スマホが変化した10年。「スーパーマリオ ラン」から「ポケモンGO」を語る
宮本氏が「この10年で大きく変化したこと」として最初に述べたのは、スマートフォンの普及だ。
iPhoneの初代が登場したのは2007年。そこから10年以上が経過し、今では誰もがスマートフォンを持つ時代になった。スティーブ・ジョブズ「タッチだ!」と言ったとき、「タッチならニンテンドーDSの方が先なんだけど……」と思ったという。後の爆発的な広がりを見ていく中で、「タッチは間違ってなかったのかな」と思うと同時に、「携帯電話をスマートフォンに差し替えていく方がずっと簡単だったんだ」と悔しさもあったとした。

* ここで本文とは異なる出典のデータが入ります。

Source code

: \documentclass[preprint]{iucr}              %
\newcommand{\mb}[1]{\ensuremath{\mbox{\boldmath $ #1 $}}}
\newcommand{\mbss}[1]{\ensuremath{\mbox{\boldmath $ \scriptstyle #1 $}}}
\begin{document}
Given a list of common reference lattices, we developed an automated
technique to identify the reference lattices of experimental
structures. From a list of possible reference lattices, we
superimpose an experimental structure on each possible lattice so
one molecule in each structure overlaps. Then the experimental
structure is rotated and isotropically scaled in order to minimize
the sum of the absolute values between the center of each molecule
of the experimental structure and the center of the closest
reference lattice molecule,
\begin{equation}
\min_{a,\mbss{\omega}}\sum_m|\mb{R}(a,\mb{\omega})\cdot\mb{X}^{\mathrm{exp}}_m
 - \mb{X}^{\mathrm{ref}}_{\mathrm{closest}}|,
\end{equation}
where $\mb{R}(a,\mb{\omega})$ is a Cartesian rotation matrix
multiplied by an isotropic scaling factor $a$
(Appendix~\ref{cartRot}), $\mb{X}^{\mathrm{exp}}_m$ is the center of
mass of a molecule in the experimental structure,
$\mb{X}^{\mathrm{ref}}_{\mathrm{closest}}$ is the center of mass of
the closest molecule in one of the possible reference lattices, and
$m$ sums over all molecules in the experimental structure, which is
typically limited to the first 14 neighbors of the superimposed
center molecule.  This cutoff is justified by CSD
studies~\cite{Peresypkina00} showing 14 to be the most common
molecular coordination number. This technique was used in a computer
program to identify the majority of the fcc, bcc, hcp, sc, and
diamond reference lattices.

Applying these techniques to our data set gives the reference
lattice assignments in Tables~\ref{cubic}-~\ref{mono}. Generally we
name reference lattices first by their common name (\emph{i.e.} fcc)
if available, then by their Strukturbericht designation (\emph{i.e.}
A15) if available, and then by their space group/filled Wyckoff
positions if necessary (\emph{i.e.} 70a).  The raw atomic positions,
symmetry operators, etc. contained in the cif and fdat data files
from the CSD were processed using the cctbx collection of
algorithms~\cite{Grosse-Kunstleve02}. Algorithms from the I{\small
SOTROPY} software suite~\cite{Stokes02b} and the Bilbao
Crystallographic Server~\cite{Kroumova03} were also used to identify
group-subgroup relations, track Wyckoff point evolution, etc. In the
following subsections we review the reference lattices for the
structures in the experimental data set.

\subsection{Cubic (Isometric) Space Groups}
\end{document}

スマートフォンは、その普及とともにゲーム機としても使われるようになっていったが、宮本氏がどうしてもスマートフォンに積極的になれなかったのは、「スマートフォンは電話をするために持つもの」であり、ゲームなどをしていてバッテリーがなくなって本来の役割である電話ができなくなっては元も子もないという考えがあったからだという。
しかし今ではバッテリーの持ち時間も長くなり、モバイルバッテリーを持って歩くことが自然と行なわれている。さらにスマートフォンには優れたUIがあり、動画と写真をすぐに発信できるという強力なコミュニケーションツールとしての顔もある。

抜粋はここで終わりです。